Ни одна живая душа не знает, где Мэриджон, и что-то надо предпринимать. Возможно, Джастин знает. Джастин…
На него вновь накатило чувство опустошенности. Лучше не думать о Джастине. А потом он уже думал о Клуги, отчаянно желая вновь ощутить мягкий бриз с моря, тоскуя по белым ставням, желтым стенам, по теплому, сладостному чувству покоя… Но это все ушло, было разрушено смертью Софии. Грусть воспоминаний заставила его перевернуться в постели, зарыться лицом в подушку. До этой минуты он ни разу не вспоминал, как сильно любил свой дом в Корнуолле.

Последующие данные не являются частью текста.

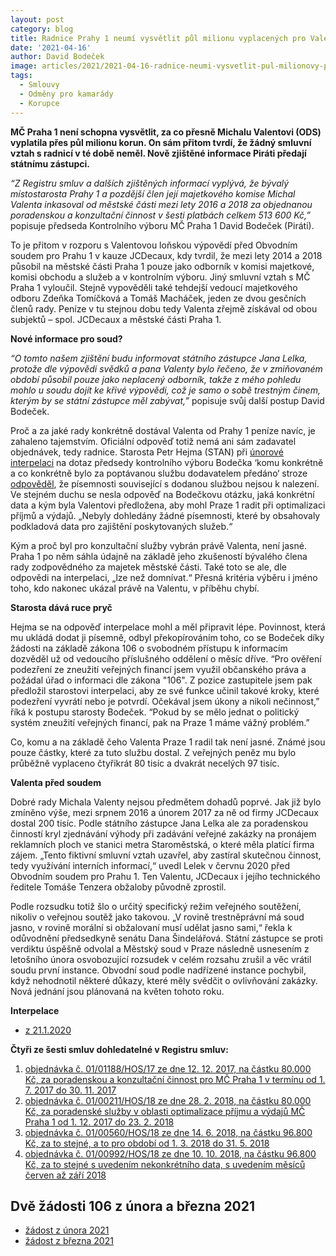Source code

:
 ```yaml
---
layout: post
category: blog
title: Radnice Prahy 1 neumí vysvětlit půl milionu vyplacených pro Valentu. U soudu tvrdil, že jen dobrovolně pracoval v komisi 
date: '2021-04-16'
author: David Bodeček
image: articles/2021/2021-04-16-radnice-neumi-vysvetlit-pul-milionovy-pro-valentu.jpg
tags:
  - Smlouvy
  - Odměny pro kamarády
  - Korupce
---
```


**MČ Praha 1 není schopna vysvětlit, za co přesně Michalu Valentovi (ODS) vyplatila přes půl milionu korun. On sám přitom tvrdí, že žádný smluvní vztah s radnicí v té době neměl. Nově zjištěné informace Piráti předají státnímu zástupci.**

*“Z Registru smluv a dalších zjištěných informací vyplývá, že bývalý místostarosta Prahy 1 a pozdější člen její majetkového komise Michal Valenta inkasoval od městské části mezi lety 2016 a 2018 za objednanou poradenskou a konzultační činnost v šesti platbách celkem 513 600 Kč,”* popisuje předseda Kontrolního výboru MČ Praha 1 David Bodeček (Piráti).

To je přitom v rozporu s Valentovou loňskou výpovědí před Obvodním soudem pro Prahu 1 v kauze JCDecaux, kdy tvrdil, že mezi lety 2014 a 2018 působil na městské části Praha 1 pouze jako odborník v komisi majetkové, komisi obchodu a služeb a v kontrolním výboru. Jiný smluvní vztah s MČ Praha 1 vyloučil. Stejně vypověděli také tehdejší vedoucí majetkového odboru Zdeňka Tomíčková a Tomáš Macháček, jeden ze dvou gesčních členů rady. Peníze v tu stejnou dobu tedy Valenta zřejmě  získával od obou subjektů – spol. JCDecaux a  městské části Praha 1. 

**Nové informace pro soud?**

*“O tomto našem zjištění budu informovat státního zástupce Jana Lelka, protože dle výpovědi svědků a pana Valenty bylo řečeno, že v zmiňovaném období působil pouze jako neplacený odborník, takže z mého pohledu mohlo u soudu dojít ke křivé výpovědi, což je samo o sobě trestným činem, kterým by se státní zástupce měl zabývat,”* popisuje svůj další postup David Bodeček. 

Proč a za jaké rady konkrétně dostával Valenta od Prahy 1 peníze navíc, je zahaleno tajemstvím. Oficiální odpověď totiž nemá ani sám zadavatel objednávek, tedy radnice. Starosta Petr Hejma (STAN) při [únorové interpelaci](https://www.praha1.cz/app/uploads/2021/02/Bodecek_22ZMC_objednavky_na_web_0231.pdf) na dotaz předsedy kontrolního výboru Bodečka ‘komu konkrétně a co konkrétně bylo za poptávanou službu dodavatelem předáno‘ stroze [odpověděl](https://www.praha1.cz/app/uploads/2021/03/Bodecek_22ZMC_objednavky_odpoved_na_web_02311.pdf), že písemnosti související s dodanou službou nejsou k nalezení. Ve stejném duchu se nesla odpověď na Bodečkovu otázku, jaká konkrétní data a kým byla Valentovi předložena, aby mohl Praze 1 radit při optimalizaci příjmů a výdajů. „Nebyly dohledány žádné písemnosti, které by obsahovaly podkladová data pro zajištění poskytovaných služeb.“ 

Kým a proč byl pro konzultační služby vybrán právě Valenta, není jasné. Praha 1 po něm sáhla údajně na základě jeho zkušeností bývalého člena rady zodpovědného za majetek městské části. Také toto se ale, dle odpovědi na interpelaci, „lze než domnívat.“ Přesná kritéria výběru i jméno toho, kdo nakonec ukázal právě na Valentu, v příběhu chybí. 

**Starosta dává ruce pryč**

Hejma se na odpověď interpelace mohl a měl připravit lépe. Povinnost, která mu ukládá dodat ji písemně, odbyl překopírováním toho, co se Bodeček díky žádosti na základě zákona 106 o svobodném přístupu k informacím dozvěděl už od vedoucího příslušného oddělení o měsíc dříve. “Pro ověření podezření ze zneužití veřejných financí jsem využil občanského práva a požádal úřad o informaci dle zákona "106". Z pozice zastupitele jsem pak předložil starostovi interpelaci, aby ze své funkce učinil takové kroky, které podezření vyvrátí nebo je potvrdí. Očekával jsem úkony a nikoli nečinnost,” říká k postupu starosty Bodeček. “Pokud by se mělo jednat o politický systém zneužití veřejných financí, pak na Praze 1 máme vážný problém.”

Co, komu a na základě čeho Valenta Praze 1 radil tak není jasné. Známé jsou pouze částky, které za tuto službu dostal. Z veřejných peněz mu bylo průběžně vyplaceno čtyřikrát 80 tisíc a dvakrát necelých 97 tisíc. 

**Valenta před soudem**

Dobré rady Michala Valenty nejsou předmětem dohadů poprvé. Jak již bylo zmíněno výše, mezi srpnem 2016 a únorem 2017 za ně od firmy JCDecaux dostal 200 tisíc. Podle státního zástupce Jana Lelka ale za poradenskou činností kryl zjednávání výhody při zadávání veřejné zakázky na pronájem reklamních ploch ve stanici metra Staroměstská, o které měla platící firma zájem. „Tento fiktivní smluvní vztah uzavřel, aby zastíral skutečnou činnost, tedy využívání interních informací,“ uvedl Lelek v červnu 2020 před Obvodním soudem pro Prahu 1. Ten Valentu, JCDecaux i jejího technického ředitele Tomáše Tenzera obžaloby původně zprostil. 

Podle rozsudku totiž šlo o určitý specifický režim veřejného soutěžení, nikoliv o veřejnou soutěž jako takovou. „V rovině trestněprávní má soud jasno, v rovině morální si obžalovaní musí udělat jasno sami,“ řekla k odůvodnění předsedkyně senátu Dana Šindelářová. Státní zástupce se proti verdiktu úspěšně odvolal a Městský soud v Praze následně usnesením z letošního února osvobozující rozsudek v celém rozsahu zrušil a věc vrátil soudu první instance. Obvodní soud podle nadřízené instance pochybil, když nehodnotil některé důkazy, které měly svědčit o ovlivňování zakázky. Nová jednání jsou plánovaná na květen tohoto roku.

**Interpelace**
- [z 21.1.2020](https://www.praha1.cz/app/uploads/2020/02/Bodecek_13ZMC_JCDecaux.pdf)


**Čtyři ze šesti smluv dohledatelné v Registru smluv:**
1. [objednávka č. 01/01188/HOS/17 ze dne 12. 12. 2017, na částku 80.000 Kč, za poradenskou a konzultační činnost pro MČ Praha 1 v termínu od 1. 7. 2017 do 30. 11. 2017](https://smlouvy.gov.cz/smlouva/4080120)
2. [objednávka č. 01/00211/HOS/18 ze dne 28. 2. 2018, na částku 80.000 Kč, za poradenské služby v oblasti optimalizace příjmu a výdajů MČ Praha 1 od 1. 12. 2017 do 23. 2. 2018](https://smlouvy.gov.cz/smlouva/4838168)
3. [objednávka č. 01/00560/HOS/18 ze dne 14. 6. 2018, na částku 96.800 Kč, za to stejné, a to pro období od 1. 3. 2018 do 31. 5. 2018](https://smlouvy.gov.cz/smlouva/6952351)
4. [objednávka č. 01/00992/HOS/18 ze dne 10. 10. 2018, na částku 96.800 Kč, za to stejné s uvedením nekonkrétního data, s uvedením měsíců červen až září 2018](https://smlouvy.gov.cz/smlouva/6952351)

## Dvě žádosti 106 z února a března 2021

- [žádost z února 2021](/assets/pdf/Zadost_106_a_odpoved_unor_2021.pdf)
- [žádost z března 2021 ](/assets/pdf/Zadost_106_a_odpoved_brezen_2021.pdf)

Джон сбросил одеяло и подошел к окну. «Я хочу поговорить о Клуги, — думал он, вглядываясь в ночь. — Я хочу поговорить о Софии и о том, почему наш брак не удался, если я любил ее так сильно, что едва мог выдержать одну ночь вдали от нее. Я хочу поговорить о Максе и о том, почему наша дружба была разрушена и нам пришлось идти дальше каждому своей дорогой. И ни один из нас даже не обернулся, чтобы бросить прощальный взгляд. Я хочу поговорить о Майкле, который всегда меня не любил, потому что я не подчинялся никаким правилам и не был похож на людей, с которыми ему приходилось иметь дело в его маленьком, тесном официальном мирке. Я хочу поговорить о Джастине, которого я любил, потому что он всегда был жизнерадостный и счастливый, уютный в своей полноте, потому что, как и я, он получал радость от того, что жил, и находил эту жизнь восхитительной. И больше всего я хочу поговорить с Мэриджон, потому что я не могу обсуждать происшедшее в Клуги ни с кем, кроме нее…»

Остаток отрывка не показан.